Bagian 10.1

44 5 0
                                    

"Kai!"

"Sudah belum nyuci bayamnya?"

"Kai?"

Kai datang membawa sebaskom bayam yang sudah di cuci "tidak usah teriak. Aku mendengar"

Aku terkekeh. "Sini bayamnya" kemudian aku masukkan kedalam panci yang airnya sudah mendidih.

Setelah pertengkaran kami kemarin, hubungan kami makin baik. Aku juga sudah belajar menggunakan tungku agar apinya tidak cepat padam. Ternyata semudah itu kalau sudah mengetahui triknya.

Kami berbagi tugas dalam pekerjaan rumah tangga. Aku hanya kebagian memasak dan mencuci piring saja. Terkadang hanya memasak. Karena Kai melarangku banyak bergerak melihat perutku sudah mulai terlihat besar.

Sedangkan Kai memilih tugas membersihkan rumah dan mencuci. Kami tidak punya setrikaan. Ada, hanya saja itu adalah setrikaan yang menggunakan arang. Dan itu sangat ribet menurutku, hanya Kai yang memakainya sesekali.

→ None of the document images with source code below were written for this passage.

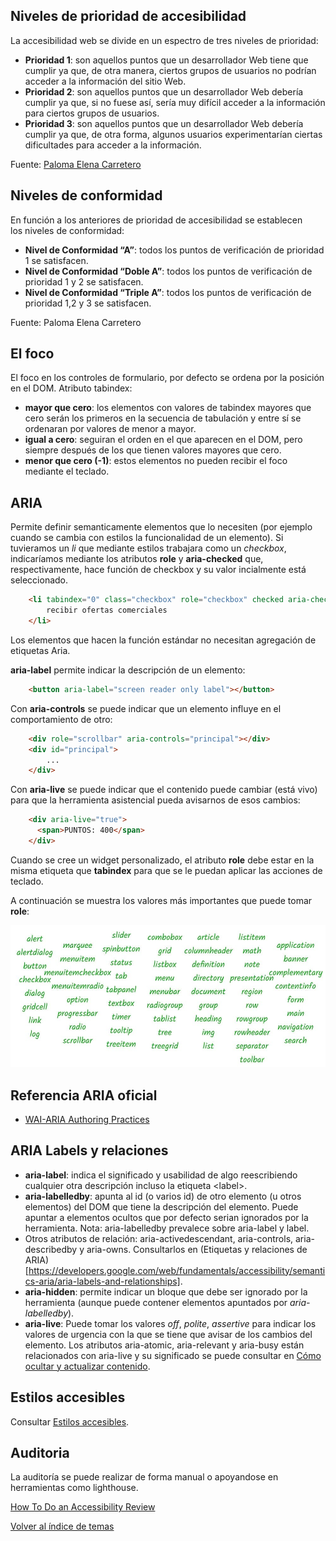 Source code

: 

## Niveles de prioridad de accesibilidad
La accesibilidad web se divide en un espectro de tres niveles de prioridad:

- **Prioridad 1**: son aquellos puntos que un desarrollador Web tiene que cumplir ya que, de otra manera, ciertos grupos de usuarios no podrían acceder a la información del sitio Web.
- **Prioridad 2**: son aquellos puntos que un desarrollador Web debería cumplir ya que, si no fuese así, sería muy difícil acceder a la información para ciertos grupos de usuarios.
- **Prioridad 3**: son aquellos puntos que un desarrollador Web debería cumplir ya que, de otra forma, algunos usuarios experimentarían ciertas dificultades para acceder a la información.

Fuente: [Paloma Elena Carretero](https://www.linkedin.com/in/paloma-elena-design/)

## Niveles de conformidad
En función a los anteriores de prioridad de accesibilidad se establecen los niveles de conformidad:

- **Nivel de Conformidad “A”**: todos los puntos de verificación de prioridad 1 se satisfacen.
- **Nivel de Conformidad “Doble A”**: todos los puntos de verificación de prioridad 1 y 2 se satisfacen.
- **Nivel de Conformidad “Triple A”**: todos los puntos de verificación de prioridad 1,2 y 3 se satisfacen.

Fuente: Paloma Elena Carretero

## El foco
El foco en los controles de formulario, por defecto se ordena por la posición en el DOM.
Atributo tabindex:
- **mayor que cero**: los elementos con valores de tabindex mayores que cero serán los primeros en la secuencia de tabulación y entre sí se ordenaran por valores de menor a mayor.
- **igual a cero**: seguiran el orden en el que aparecen  en el DOM, pero siempre después de los que tienen valores mayores que cero.
- **menor que cero (-1)**: estos elementos no pueden recibir el foco mediante el teclado.

## ARIA

Permite definir semanticamente elementos que lo necesiten (por ejemplo cuando se cambia con estilos la funcionalidad de un elemento). Si tuvieramos un *li* que mediante estilos trabajara como un *checkbox*, indicaríamos mediante los atributos **role** y **aria-checked** que, respectivamente, hace función de checkbox y su valor incialmente está seleccionado.

```html
    <li tabindex="0" class="checkbox" role="checkbox" checked aria-checked="true">
        recibir ofertas comerciales
    </li>
```

Los elementos que hacen la función estándar no necesitan agregación de etiquetas Aria.

**aria-label** permite indicar la descripción de un elemento:

```html
    <button aria-label="screen reader only label"></button>
```

Con **aria-controls** se puede indicar que un elemento influye en el comportamiento de otro:

```html
    <div role="scrollbar" aria-controls="principal"></div>
    <div id="principal">
        ...
    </div>
```

Con **aria-live** se puede indicar que el contenido puede cambiar (está vivo) para que la herramienta asistencial pueda avisarnos de esos cambios:

```html
    <div aria-live="true">
      <span>PUNTOS: 400</span>
    </div>
```

Cuando se cree un widget personalizado, el atributo **role** debe estar en la misma etiqueta que **tabindex** para que se le puedan aplicar las acciones de teclado.

A continuación se muestra los valores más importantes que puede tomar **role**:

![Listado de aria roles](./img/aria-roles.jpg)

## Referencia ARIA oficial

- [WAI-ARIA Authoring Practices](https://www.w3.org/TR/wai-aria-practices-1.1/)
## ARIA Labels y relaciones

- **aria-label**: indica el significado y usabilidad de algo reescribiendo cualquier otra descripción incluso la etiqueta \<label>.
- **aria-labelledby**: apunta al id (o varios id) de otro elemento (u otros elementos) del DOM que tiene la descripción del elemento. Puede apuntar a elementos ocultos que por defecto serian ignorados por la herramienta. Nota: aria-labelledby prevalece sobre aria-label y label.
- Otros atributos de relación: aria-activedescendant, aria-controls, aria-describedby y aria-owns. Consultarlos en (Etiquetas y relaciones de ARIA)[https://developers.google.com/web/fundamentals/accessibility/semantics-aria/aria-labels-and-relationships].
- **aria-hidden**: permite indicar un bloque que debe ser ignorado por la herramienta (aunque puede contener elementos apuntados por *aria-labelledby*).
- **aria-live**: Puede tomar los valores *off*, *polite*, *assertive* para indicar los valores de urgencia con la que se tiene que avisar de los cambios del elemento. Los atributos aria-atomic, aria-relevant y aria-busy están relacionados con aria-live y su significado se puede consultar en [Cómo ocultar y actualizar contenido](https://developers.google.com/web/fundamentals/accessibility/semantics-aria/hiding-and-updating-content).

## Estilos accesibles
Consultar [Estilos accesibles](https://developers.google.com/web/fundamentals/accessibility/accessible-styles).

## Auditoria
La auditoría se puede realizar de forma manual o apoyandose en herramientas como lighthouse.

[How To Do an Accessibility Review](https://developers.google.com/web/fundamentals/accessibility/how-to-review)

[Volver al índice de temas](../../README.md)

Sebelum pergi ke sawah, Kai mencuci baju kami lebih dulu. Saat siang dia akan kembali dan makan di rumah. Aku tidak boleh mengantarkannya lagi. Dia tidak mau aku terlalu lelah. Nanti dia akan menyapu rumah setelah makan dan kembali ke sawah.

Sore harinya nanti dia pulang dan langsung mandi. Kemudian kamu memasak bersama untuk makan malam. Sayur dan lauknya, aku yang beli dari jam enam, dengan diantar Kai menggunakan motor bebek.

Seperti sekarang, Kai Sedang membantuku untuk masak makan malam. Karena sedang hamil, aku berinisiatif untuk makan yang jangan terlalu banyak bumbu. Lebih sering sayur yang berkuah. Untungnya Kai tidak banyak protes. Dia selalu makan masakanku yang rasanya macam macam. Maklum, putri keluarga hoffman ini baru terjun ke dapur sekarang.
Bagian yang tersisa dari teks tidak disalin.